● **Exercise goal**
The response should consist solely of the lines running from the line with "With set of" to the end of the data, retyped exactly.

====

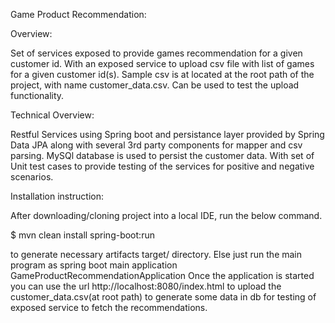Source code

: Game Product Recommendation:

Overview:

Set of services exposed to provide games recommendation for a given customer id. With an exposed
service to upload csv file with list of games for a given customer id(s). Sample csv is at located
at the root path of the project, with name customer_data.csv. Can be used to test the upload functionality.


Technical Overview:

Restful Services using Spring boot and persistance layer provided by Spring Data JPA along
with several 3rd party components for mapper and csv parsing. MySQl database is used to persist the customer data.
With set of Unit test cases to provide testing of the services for positive and negative scenarios.

Installation instruction:

After downloading/cloning project into a local IDE, run the below command.

 $ mvn clean install spring-boot:run
 
to generate necessary artifacts target/ directory. Else just run the main program as spring boot main application GameProductRecommendationApplication
Once the application is started you can use the url http://localhost:8080/index.html to upload the customer_data.csv(at root path)
to generate some data in db for testing of exposed service to fetch the recommendations.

====

● **Task solution**
With set of Unit test cases to provide testing of the services for positive and negative scenarios.

Installation instruction:

After downloading/cloning project into a local IDE, run the below command.

 $ mvn clean install spring-boot:run
 
to generate necessary artifacts target/ directory. Else just run the main program as spring boot main application GameProductRecommendationApplication
Once the application is started you can use the url http://localhost:8080/index.html to upload the customer_data.csv(at root path)
to generate some data in db for testing of exposed service to fetch the recommendations.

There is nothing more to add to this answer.